Le PPWR, qu’est-ce que c’est ? Le PPWR (Packaging and Packaging Waste Regulation) est le nouveau règlement européen sur les emballages et les déchets d’emballages. Il remplace l’ancienne directive et s’applique directement dans tous les États membres, sans transposition nationale. Son objectif : réduire les déchets d’emballages, généraliser la recyclabilité et encadrer plus strictement la mise […]

Le PPWR, qu’est-ce que c’est ?

Le PPWR (Packaging and Packaging Waste Regulation) est le nouveau règlement européen sur les emballages et les déchets d’emballages. Il remplace l’ancienne directive et s’applique directement dans tous les États membres, sans transposition nationale. Son objectif : réduire les déchets d’emballages, généraliser la recyclabilité et encadrer plus strictement la mise sur le marché des emballages en Europe.

Ce qui change pour les bioplastiques

Le PPWR n’accorde pas de traitement particulier aux bioplastiques : comme tous les autres matériaux, ils devront répondre aux exigences de performance, de recyclabilité ou de valorisations définies par le règlement.

Toutefois, plusieurs dispositions concernent directement certaines familles de bioplastiques.

Une reconnaissance de certains emballages compostables

Le règlement prévoit que certaines applications devront être compostables dans des conditions industrielles harmonisées à l’échelle européenne. Cela concerne notamment :

  • Les sachets de thé ;
  • Les capsules de café compatibles avec la collecte des biodéchets ;
  • Les étiquettes adhésives apposées sur les fruits et légumes.

Cette mesure pourrait favoriser le développement de solutions compostables lorsque celles-ci facilitent la gestion des biodéchets et améliorent la qualité des flux de collecte.
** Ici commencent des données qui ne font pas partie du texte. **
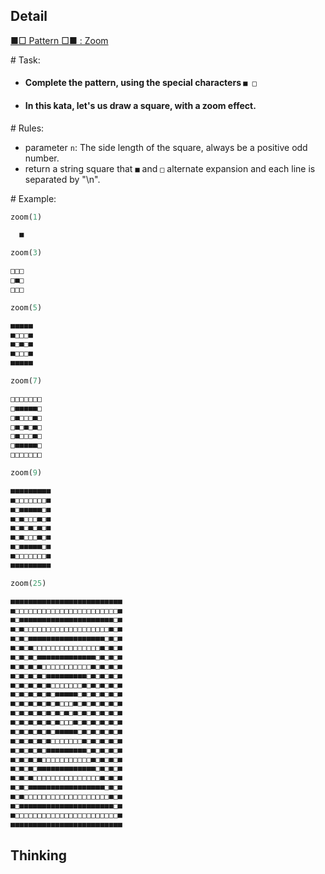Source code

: ## Detail

[■□ Pattern □■ : Zoom](https://www.codewars.com/kata/number-number-pattern-number-number-zoom/train/rust)

\# Task:

- #### Complete the pattern, using the special characters `■ □`

- #### In this kata, let's us draw a square, with a zoom effect.

\# Rules:

- parameter `n`: The side length of the square, always be a positive odd number.
- return a string square that `■` and `□` alternate expansion and each line is separated by "\n".

\# Example:

```rust
zoom(1)

  ■

zoom(3)

□□□
□■□
□□□

zoom(5)

■■■■■
■□□□■
■□■□■
■□□□■
■■■■■

zoom(7)

□□□□□□□
□■■■■■□
□■□□□■□
□■□■□■□
□■□□□■□
□■■■■■□
□□□□□□□

zoom(9)

■■■■■■■■■
■□□□□□□□■
■□■■■■■□■
■□■□□□■□■
■□■□■□■□■
■□■□□□■□■
■□■■■■■□■
■□□□□□□□■
■■■■■■■■■

zoom(25)

■■■■■■■■■■■■■■■■■■■■■■■■■
■□□□□□□□□□□□□□□□□□□□□□□□■
■□■■■■■■■■■■■■■■■■■■■■■□■
■□■□□□□□□□□□□□□□□□□□□□■□■
■□■□■■■■■■■■■■■■■■■■■□■□■
■□■□■□□□□□□□□□□□□□□□■□■□■
■□■□■□■■■■■■■■■■■■■□■□■□■
■□■□■□■□□□□□□□□□□□■□■□■□■
■□■□■□■□■■■■■■■■■□■□■□■□■
■□■□■□■□■□□□□□□□■□■□■□■□■
■□■□■□■□■□■■■■■□■□■□■□■□■
■□■□■□■□■□■□□□■□■□■□■□■□■
■□■□■□■□■□■□■□■□■□■□■□■□■
■□■□■□■□■□■□□□■□■□■□■□■□■
■□■□■□■□■□■■■■■□■□■□■□■□■
■□■□■□■□■□□□□□□□■□■□■□■□■
■□■□■□■□■■■■■■■■■□■□■□■□■
■□■□■□■□□□□□□□□□□□■□■□■□■
■□■□■□■■■■■■■■■■■■■□■□■□■
■□■□■□□□□□□□□□□□□□□□■□■□■
■□■□■■■■■■■■■■■■■■■■■□■□■
■□■□□□□□□□□□□□□□□□□□□□■□■
■□■■■■■■■■■■■■■■■■■■■■■□■
■□□□□□□□□□□□□□□□□□□□□□□□■
■■■■■■■■■■■■■■■■■■■■■■■■■
```

## Thinking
Vers une reconnaissance du taux de biosourcé

Le PPWR ouvre aussi la voie à une meilleure valorisation des matières biosourcées. Une révision du texte est prévue d’ici février 2027, avec la possibilité d’intégrer des objectifs de taux de biosourcé minimum dans les matériaux. Une partie des matériaux biosourcés peut répondre aux exigences déjà imposées par le PPWR (par exemple, le PE biosourcé se recycle comme le PE).

Deux volets intéressants se dessinent donc pour les bioplastiques :

  • Les solutions biodégradables/compostables, pour des applications spécifiques comme celles citées plus haut ;
  • Les matières biosourcées, avec des objectifs de taux minimum qui devraient être précisés début 2027.
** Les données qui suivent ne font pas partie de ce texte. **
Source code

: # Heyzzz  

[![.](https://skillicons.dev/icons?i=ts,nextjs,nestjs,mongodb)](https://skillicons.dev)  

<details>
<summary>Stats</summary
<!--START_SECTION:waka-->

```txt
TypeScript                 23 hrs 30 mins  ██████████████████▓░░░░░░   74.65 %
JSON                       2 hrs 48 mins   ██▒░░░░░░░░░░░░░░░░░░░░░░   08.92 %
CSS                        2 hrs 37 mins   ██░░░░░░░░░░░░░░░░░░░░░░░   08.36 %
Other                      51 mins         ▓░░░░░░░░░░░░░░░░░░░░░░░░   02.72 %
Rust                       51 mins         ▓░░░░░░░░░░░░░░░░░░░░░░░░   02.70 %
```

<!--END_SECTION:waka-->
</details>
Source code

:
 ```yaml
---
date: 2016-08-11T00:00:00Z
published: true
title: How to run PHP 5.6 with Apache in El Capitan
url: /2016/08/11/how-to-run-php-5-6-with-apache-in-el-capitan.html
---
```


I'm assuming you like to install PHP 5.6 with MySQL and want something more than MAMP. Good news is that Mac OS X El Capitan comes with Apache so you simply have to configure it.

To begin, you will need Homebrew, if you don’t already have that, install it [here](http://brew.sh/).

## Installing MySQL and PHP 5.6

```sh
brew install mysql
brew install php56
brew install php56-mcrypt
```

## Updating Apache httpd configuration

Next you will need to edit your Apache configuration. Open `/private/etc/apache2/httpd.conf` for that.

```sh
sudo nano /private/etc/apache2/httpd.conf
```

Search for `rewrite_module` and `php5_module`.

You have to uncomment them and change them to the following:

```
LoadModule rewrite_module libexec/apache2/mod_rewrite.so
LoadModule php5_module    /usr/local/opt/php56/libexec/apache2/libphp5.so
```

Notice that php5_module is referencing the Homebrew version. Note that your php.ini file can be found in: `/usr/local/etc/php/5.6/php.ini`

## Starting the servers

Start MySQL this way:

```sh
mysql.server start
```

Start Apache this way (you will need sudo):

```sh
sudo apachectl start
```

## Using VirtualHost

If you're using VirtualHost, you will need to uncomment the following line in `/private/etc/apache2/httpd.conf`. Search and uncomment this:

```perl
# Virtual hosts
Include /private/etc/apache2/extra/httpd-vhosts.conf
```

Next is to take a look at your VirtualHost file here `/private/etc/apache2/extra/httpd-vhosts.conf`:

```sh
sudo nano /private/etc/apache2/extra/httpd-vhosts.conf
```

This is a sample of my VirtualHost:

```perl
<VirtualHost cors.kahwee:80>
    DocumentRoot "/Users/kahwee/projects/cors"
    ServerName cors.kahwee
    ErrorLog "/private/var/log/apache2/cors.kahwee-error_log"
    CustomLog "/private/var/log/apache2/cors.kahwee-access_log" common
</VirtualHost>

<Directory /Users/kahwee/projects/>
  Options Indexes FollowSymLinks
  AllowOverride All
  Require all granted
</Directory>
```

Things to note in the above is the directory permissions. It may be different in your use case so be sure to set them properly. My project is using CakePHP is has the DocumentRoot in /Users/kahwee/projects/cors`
Des exigences identiques en matière d’éco-conception

Les emballages biosourcés devront respecter les mêmes exigences que les emballages conventionnels en matière de conception, de réduction à la source et de fin de vie.
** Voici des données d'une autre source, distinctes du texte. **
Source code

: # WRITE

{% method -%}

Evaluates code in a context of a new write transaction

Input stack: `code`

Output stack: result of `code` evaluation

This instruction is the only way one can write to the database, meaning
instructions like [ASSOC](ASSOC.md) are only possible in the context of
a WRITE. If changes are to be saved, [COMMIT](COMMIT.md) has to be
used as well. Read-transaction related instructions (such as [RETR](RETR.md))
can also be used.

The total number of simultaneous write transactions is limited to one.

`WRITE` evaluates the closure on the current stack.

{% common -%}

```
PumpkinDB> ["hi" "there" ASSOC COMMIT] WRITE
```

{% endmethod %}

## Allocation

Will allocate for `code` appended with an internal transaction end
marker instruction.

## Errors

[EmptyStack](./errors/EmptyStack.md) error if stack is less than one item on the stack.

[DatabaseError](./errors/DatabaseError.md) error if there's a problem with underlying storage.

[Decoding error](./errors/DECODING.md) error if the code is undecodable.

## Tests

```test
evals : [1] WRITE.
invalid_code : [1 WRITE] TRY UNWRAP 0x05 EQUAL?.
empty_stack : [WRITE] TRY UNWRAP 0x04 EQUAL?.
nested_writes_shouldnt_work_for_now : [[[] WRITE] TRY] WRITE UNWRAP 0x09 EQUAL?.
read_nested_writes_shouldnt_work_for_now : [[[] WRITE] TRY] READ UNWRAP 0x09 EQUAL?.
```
L’origine renouvelable de la matière ne suffira donc pas à garantir la conformité réglementaire d’un emballage.

De nouvelles opportunités pour l’innovation

Dans un contexte où les industriels recherchent des solutions permettant de réduire leur dépendance aux ressources fossiles tout en répondant aux nouvelles exigences réglementaires, les matériaux biosourcés peuvent constituer une option pertinente pour certaines applications.

Le défi sera de développer des solutions capables de combiner plusieurs critères : performances techniques, disponibilité des ressources, conformité réglementaire, gestion de la fin de vie et compétitivité économique.

Plus que jamais, l’avenir des emballages reposera sur une approche au cas par cas, où le choix du matériau devra être adapté à l’usage, aux contraintes du produit et aux filières de valorisation disponibles.